• [PROBLEM TO SOLVE]:
Only the lines below between the ones containing "பற்றிக் குறிப்பிடுகிறார். பண்படாத" and "[^2]: [இடாகினிப் பேய்கள்", inclusive, are to be reproduced, each exactly as it stands.

[Data entries]
==*==

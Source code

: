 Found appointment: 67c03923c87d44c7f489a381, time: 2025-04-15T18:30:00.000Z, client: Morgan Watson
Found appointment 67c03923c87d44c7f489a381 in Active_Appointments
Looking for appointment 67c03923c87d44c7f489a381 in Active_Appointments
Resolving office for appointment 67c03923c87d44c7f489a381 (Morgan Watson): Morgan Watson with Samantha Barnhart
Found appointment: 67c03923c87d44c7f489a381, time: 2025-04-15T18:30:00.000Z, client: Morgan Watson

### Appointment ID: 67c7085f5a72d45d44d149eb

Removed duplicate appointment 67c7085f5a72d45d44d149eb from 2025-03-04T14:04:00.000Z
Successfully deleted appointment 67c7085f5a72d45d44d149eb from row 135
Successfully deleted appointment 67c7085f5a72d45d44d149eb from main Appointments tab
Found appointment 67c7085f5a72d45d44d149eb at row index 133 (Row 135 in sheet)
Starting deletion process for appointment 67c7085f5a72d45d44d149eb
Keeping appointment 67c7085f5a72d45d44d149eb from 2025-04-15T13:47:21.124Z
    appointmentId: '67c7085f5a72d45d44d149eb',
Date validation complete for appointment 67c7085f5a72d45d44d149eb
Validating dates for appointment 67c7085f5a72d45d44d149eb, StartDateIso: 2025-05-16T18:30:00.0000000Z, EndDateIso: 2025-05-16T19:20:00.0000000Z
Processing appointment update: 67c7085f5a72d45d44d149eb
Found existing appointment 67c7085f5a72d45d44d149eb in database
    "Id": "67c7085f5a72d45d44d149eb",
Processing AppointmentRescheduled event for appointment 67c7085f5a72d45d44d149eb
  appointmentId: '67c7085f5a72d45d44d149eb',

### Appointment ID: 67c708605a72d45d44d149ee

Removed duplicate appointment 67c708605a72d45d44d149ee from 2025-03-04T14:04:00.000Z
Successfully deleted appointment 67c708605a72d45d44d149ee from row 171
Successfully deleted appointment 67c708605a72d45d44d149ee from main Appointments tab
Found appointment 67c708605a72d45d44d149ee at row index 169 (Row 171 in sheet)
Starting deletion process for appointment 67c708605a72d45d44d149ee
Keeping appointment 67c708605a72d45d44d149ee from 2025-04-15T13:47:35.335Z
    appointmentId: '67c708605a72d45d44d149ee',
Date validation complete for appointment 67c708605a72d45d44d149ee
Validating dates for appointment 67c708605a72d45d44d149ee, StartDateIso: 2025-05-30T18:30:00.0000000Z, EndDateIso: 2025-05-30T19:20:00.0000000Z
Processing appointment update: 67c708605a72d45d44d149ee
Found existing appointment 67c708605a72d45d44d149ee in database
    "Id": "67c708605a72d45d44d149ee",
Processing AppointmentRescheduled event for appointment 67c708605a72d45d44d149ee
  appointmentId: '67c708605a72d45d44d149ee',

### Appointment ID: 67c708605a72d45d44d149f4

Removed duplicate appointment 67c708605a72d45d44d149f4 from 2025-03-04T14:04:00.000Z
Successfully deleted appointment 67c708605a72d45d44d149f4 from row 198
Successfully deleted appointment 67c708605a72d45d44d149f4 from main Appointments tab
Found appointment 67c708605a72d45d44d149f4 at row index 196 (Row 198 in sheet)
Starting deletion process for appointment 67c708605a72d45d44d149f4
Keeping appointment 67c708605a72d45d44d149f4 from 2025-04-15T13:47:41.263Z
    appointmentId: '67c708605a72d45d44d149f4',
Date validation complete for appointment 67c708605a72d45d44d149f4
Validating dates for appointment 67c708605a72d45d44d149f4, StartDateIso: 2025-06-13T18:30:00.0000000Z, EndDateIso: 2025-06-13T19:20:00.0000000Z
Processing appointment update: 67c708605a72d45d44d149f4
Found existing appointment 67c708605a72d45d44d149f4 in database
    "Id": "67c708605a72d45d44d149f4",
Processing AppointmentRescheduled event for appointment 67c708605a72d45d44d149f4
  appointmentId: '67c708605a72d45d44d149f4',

==*==

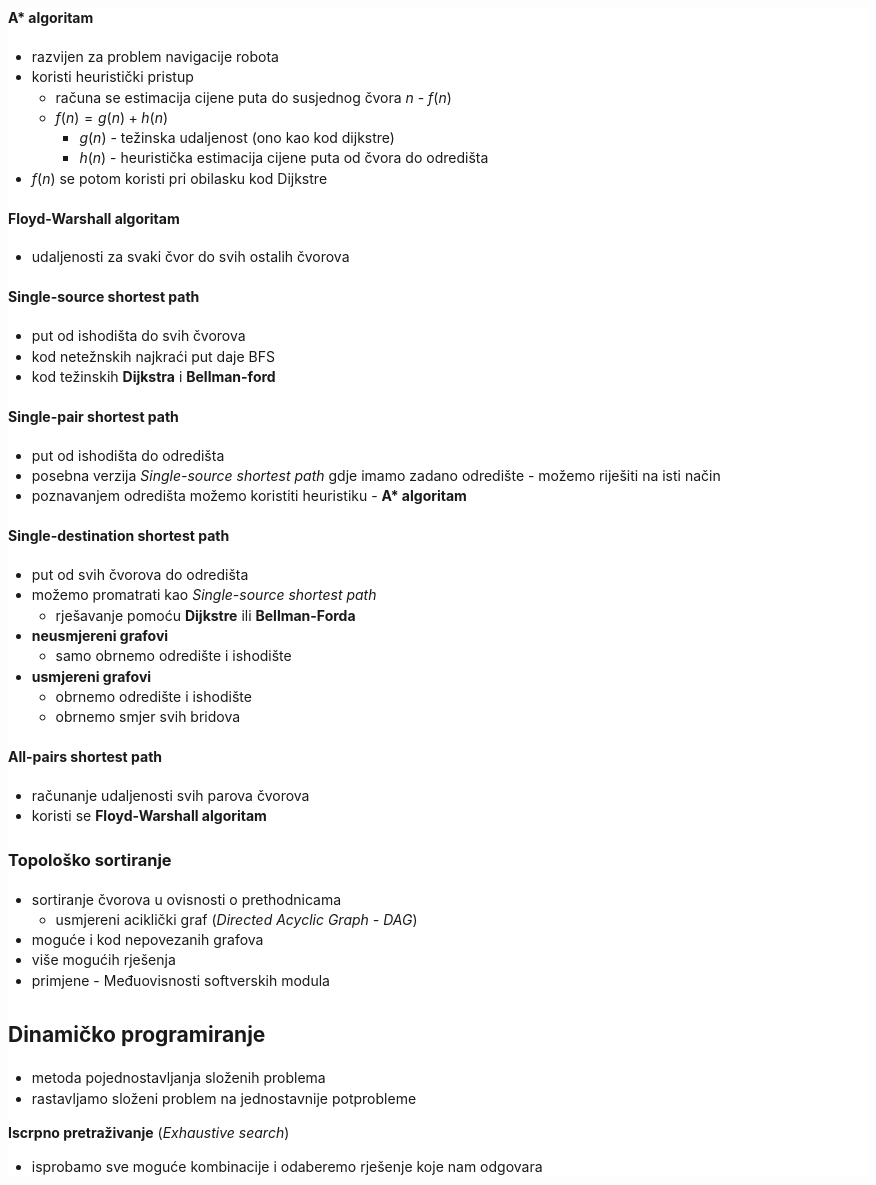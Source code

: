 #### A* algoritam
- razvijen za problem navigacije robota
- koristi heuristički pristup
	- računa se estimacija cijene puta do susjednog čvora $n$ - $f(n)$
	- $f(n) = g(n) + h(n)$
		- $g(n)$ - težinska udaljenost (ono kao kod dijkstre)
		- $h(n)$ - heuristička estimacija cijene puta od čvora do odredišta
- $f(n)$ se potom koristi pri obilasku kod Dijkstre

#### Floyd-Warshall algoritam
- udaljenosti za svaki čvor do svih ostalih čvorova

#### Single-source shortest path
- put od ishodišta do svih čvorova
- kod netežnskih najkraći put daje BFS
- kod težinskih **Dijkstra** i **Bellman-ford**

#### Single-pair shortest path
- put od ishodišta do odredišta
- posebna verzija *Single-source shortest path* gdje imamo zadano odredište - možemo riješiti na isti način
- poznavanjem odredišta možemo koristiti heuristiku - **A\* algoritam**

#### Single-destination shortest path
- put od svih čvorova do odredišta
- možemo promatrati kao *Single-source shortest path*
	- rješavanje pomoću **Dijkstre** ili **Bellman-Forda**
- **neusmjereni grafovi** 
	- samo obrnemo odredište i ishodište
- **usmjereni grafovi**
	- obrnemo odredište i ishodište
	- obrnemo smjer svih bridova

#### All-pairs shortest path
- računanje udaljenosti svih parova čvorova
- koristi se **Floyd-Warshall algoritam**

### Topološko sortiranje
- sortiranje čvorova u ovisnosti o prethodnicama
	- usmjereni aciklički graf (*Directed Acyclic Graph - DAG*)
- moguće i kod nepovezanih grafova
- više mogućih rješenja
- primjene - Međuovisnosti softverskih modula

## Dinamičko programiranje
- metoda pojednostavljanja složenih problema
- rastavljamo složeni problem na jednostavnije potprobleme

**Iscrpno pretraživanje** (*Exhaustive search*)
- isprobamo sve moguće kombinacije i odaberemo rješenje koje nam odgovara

==*==

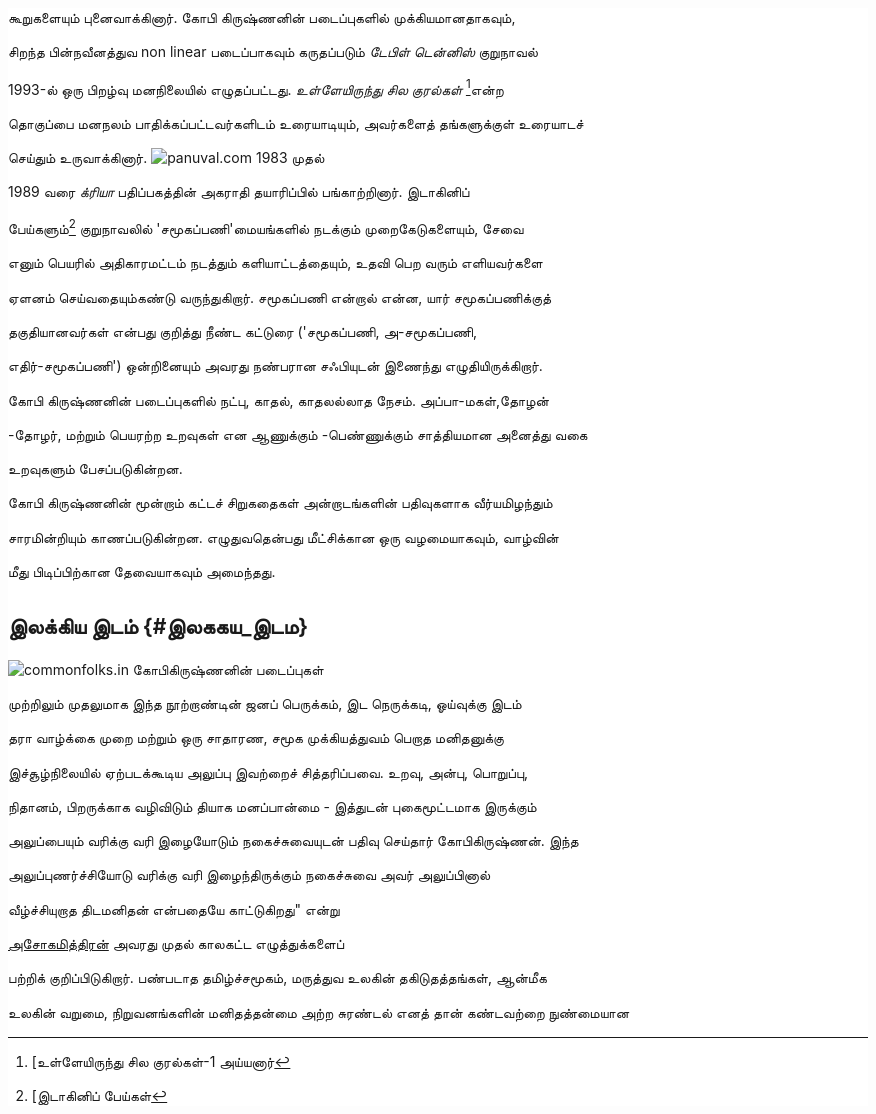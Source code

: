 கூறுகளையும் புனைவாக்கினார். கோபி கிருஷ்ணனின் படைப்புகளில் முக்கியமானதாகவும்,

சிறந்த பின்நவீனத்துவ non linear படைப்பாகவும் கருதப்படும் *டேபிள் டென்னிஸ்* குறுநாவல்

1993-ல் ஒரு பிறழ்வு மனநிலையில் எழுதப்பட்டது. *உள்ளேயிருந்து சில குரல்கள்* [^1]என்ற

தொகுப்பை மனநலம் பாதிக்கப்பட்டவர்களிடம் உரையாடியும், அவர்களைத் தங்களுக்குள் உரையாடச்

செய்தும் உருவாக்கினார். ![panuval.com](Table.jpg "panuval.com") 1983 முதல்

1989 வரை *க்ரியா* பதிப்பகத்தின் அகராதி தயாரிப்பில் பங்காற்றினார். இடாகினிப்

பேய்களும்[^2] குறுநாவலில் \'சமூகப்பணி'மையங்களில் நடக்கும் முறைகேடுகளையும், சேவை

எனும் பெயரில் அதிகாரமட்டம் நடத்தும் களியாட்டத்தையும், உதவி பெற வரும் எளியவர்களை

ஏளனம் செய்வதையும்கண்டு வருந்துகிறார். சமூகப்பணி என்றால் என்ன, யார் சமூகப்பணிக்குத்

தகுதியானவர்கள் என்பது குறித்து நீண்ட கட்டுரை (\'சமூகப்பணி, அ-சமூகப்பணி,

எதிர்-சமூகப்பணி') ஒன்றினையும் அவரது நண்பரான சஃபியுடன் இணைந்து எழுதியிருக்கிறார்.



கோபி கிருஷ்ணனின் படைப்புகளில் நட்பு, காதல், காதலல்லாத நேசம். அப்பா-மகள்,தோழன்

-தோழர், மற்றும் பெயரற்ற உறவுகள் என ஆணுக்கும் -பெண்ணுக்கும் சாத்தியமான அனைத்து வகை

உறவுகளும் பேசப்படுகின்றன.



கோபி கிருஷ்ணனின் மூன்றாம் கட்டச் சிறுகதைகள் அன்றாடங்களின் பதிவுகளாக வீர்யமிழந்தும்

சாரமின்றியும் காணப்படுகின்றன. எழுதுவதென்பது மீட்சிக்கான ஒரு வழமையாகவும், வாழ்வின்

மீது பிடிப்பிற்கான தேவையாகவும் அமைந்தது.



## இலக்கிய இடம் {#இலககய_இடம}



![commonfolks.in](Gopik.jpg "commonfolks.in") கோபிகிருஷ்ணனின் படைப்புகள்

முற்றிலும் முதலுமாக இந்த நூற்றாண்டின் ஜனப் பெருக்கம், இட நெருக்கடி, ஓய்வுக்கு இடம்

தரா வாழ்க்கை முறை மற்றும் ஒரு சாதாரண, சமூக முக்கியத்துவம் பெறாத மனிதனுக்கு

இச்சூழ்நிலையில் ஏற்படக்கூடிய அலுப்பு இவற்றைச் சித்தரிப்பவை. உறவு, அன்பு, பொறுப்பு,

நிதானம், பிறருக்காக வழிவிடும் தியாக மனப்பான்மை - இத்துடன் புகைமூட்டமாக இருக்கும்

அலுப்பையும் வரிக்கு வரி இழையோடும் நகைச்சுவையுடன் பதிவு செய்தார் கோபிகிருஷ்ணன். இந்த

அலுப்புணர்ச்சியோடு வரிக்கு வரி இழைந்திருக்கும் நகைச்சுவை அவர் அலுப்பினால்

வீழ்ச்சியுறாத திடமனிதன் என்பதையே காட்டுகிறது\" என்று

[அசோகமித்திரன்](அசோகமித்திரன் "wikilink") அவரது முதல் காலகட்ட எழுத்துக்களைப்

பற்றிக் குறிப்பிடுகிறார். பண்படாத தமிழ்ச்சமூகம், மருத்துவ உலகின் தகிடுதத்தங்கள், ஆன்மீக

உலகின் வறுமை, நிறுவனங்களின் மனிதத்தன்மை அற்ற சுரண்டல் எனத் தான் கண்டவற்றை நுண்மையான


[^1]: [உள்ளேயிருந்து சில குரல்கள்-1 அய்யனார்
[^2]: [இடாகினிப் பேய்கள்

==*==

• [RESULT]:
பற்றிக் குறிப்பிடுகிறார். பண்படாத தமிழ்ச்சமூகம், மருத்துவ உலகின் தகிடுதத்தங்கள், ஆன்மீக

உலகின் வறுமை, நிறுவனங்களின் மனிதத்தன்மை அற்ற சுரண்டல் எனத் தான் கண்டவற்றை நுண்மையான


[^1]: [உள்ளேயிருந்து சில குரல்கள்-1 அய்யனார்
[^2]: [இடாகினிப் பேய்கள்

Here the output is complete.